An important point is that this globalist-nationalist dichotomy cuts right across the left-right dichotomy, and could be argued to have replaced it.
The world’s globalists are split across the left and the right wings.
The left-wing globalists are ecocommunists who want a one world government that manages and allocates all of the world’s resources. These ecocommunists see ecological crises – and the perceived threat of such crises – as a great opportunity to get people to accept a global government. Mass immigration is great because it destroys national loyalties, making people more willing to accept being loyal to a global system.
The right-wing globalists are hypercapitalists who don’t want any government at any level. These free marketeers are in favour of globalism for purely economic reasons. They don’t care about the effect that importing cheap labour has on working class neighbourhoods, because they don’t live in them. All they want is the freedom to come, plunder, and then leave with the loot, and therefore laws protecting the nations are opposed.
Neither of these groups care much for natural bonds, such as to family or village. They are simply those with loyalties elsewhere, or to themselves only. ‘Globalist’ is, therefore, not at all a euphemism for Jew. An Englishman living in Auckland who has no loyalty to New Zealand is just as much the globalist as any New York Jew working in high finance.
The nationalists, likewise, are split across the left and the right wings.
Left-wing nationalists opposes mass immigration on account of the effect it has on the nation’s workers. They are concerned about the effect that a reserve pool of cheap labour will have on their people’s wages. They are also concerned that mass immigration will destroy the solidarity necessary for the nation to agree to welfare measures like a UBI.

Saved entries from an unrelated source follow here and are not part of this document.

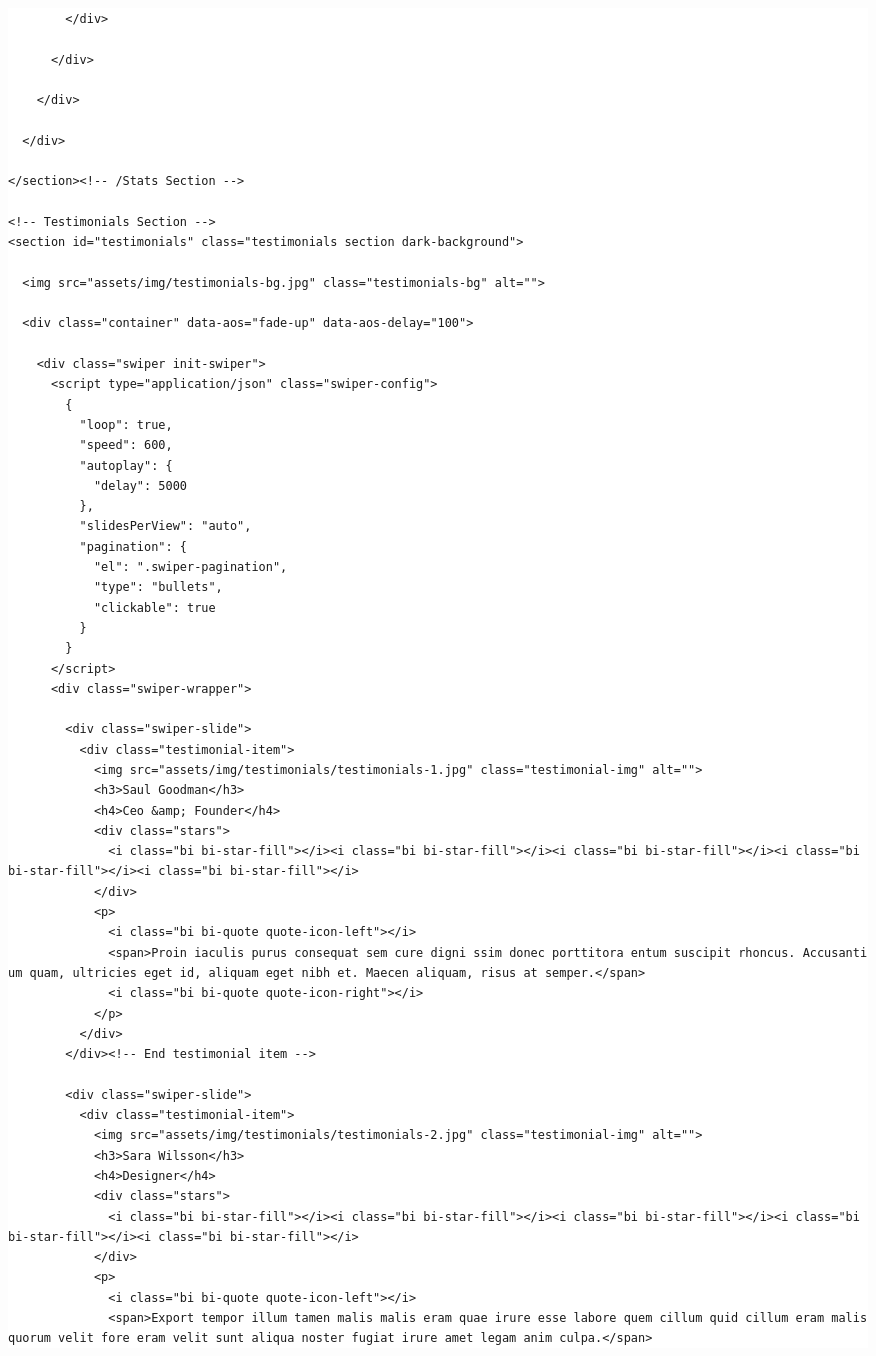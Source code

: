             </div>

          </div>

        </div>

      </div>

    </section><!-- /Stats Section -->

    <!-- Testimonials Section -->
    <section id="testimonials" class="testimonials section dark-background">

      <img src="assets/img/testimonials-bg.jpg" class="testimonials-bg" alt="">

      <div class="container" data-aos="fade-up" data-aos-delay="100">

        <div class="swiper init-swiper">
          <script type="application/json" class="swiper-config">
            {
              "loop": true,
              "speed": 600,
              "autoplay": {
                "delay": 5000
              },
              "slidesPerView": "auto",
              "pagination": {
                "el": ".swiper-pagination",
                "type": "bullets",
                "clickable": true
              }
            }
          </script>
          <div class="swiper-wrapper">

            <div class="swiper-slide">
              <div class="testimonial-item">
                <img src="assets/img/testimonials/testimonials-1.jpg" class="testimonial-img" alt="">
                <h3>Saul Goodman</h3>
                <h4>Ceo &amp; Founder</h4>
                <div class="stars">
                  <i class="bi bi-star-fill"></i><i class="bi bi-star-fill"></i><i class="bi bi-star-fill"></i><i class="bi bi-star-fill"></i><i class="bi bi-star-fill"></i>
                </div>
                <p>
                  <i class="bi bi-quote quote-icon-left"></i>
                  <span>Proin iaculis purus consequat sem cure digni ssim donec porttitora entum suscipit rhoncus. Accusantium quam, ultricies eget id, aliquam eget nibh et. Maecen aliquam, risus at semper.</span>
                  <i class="bi bi-quote quote-icon-right"></i>
                </p>
              </div>
            </div><!-- End testimonial item -->

            <div class="swiper-slide">
              <div class="testimonial-item">
                <img src="assets/img/testimonials/testimonials-2.jpg" class="testimonial-img" alt="">
                <h3>Sara Wilsson</h3>
                <h4>Designer</h4>
                <div class="stars">
                  <i class="bi bi-star-fill"></i><i class="bi bi-star-fill"></i><i class="bi bi-star-fill"></i><i class="bi bi-star-fill"></i><i class="bi bi-star-fill"></i>
                </div>
                <p>
                  <i class="bi bi-quote quote-icon-left"></i>
                  <span>Export tempor illum tamen malis malis eram quae irure esse labore quem cillum quid cillum eram malis quorum velit fore eram velit sunt aliqua noster fugiat irure amet legam anim culpa.</span>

Right-wing nationalists, by contrast, oppose mass immigration for the reason that they dislike people not of their nation, and believe they should stay away. Right-wing nationalists have problems with things like racemixing, which left-wing nationalists don’t really care about. Both sides also sharply disagree when it comes to measures such as work for the dole or drug law reform. Right-wing nationalists don’t care about working-class wages and don’t want a UBI anyway.
Because of their shared opposition to globalism, left-wing nationalists often get lumped in with right-wing nationalists by globalist propagandists. This has led to the absurd spectacle of politicians who are supposedly working-class representatives championing things like raising the refugee quota, despite that it instantly weakens the bargaining position of the native working class.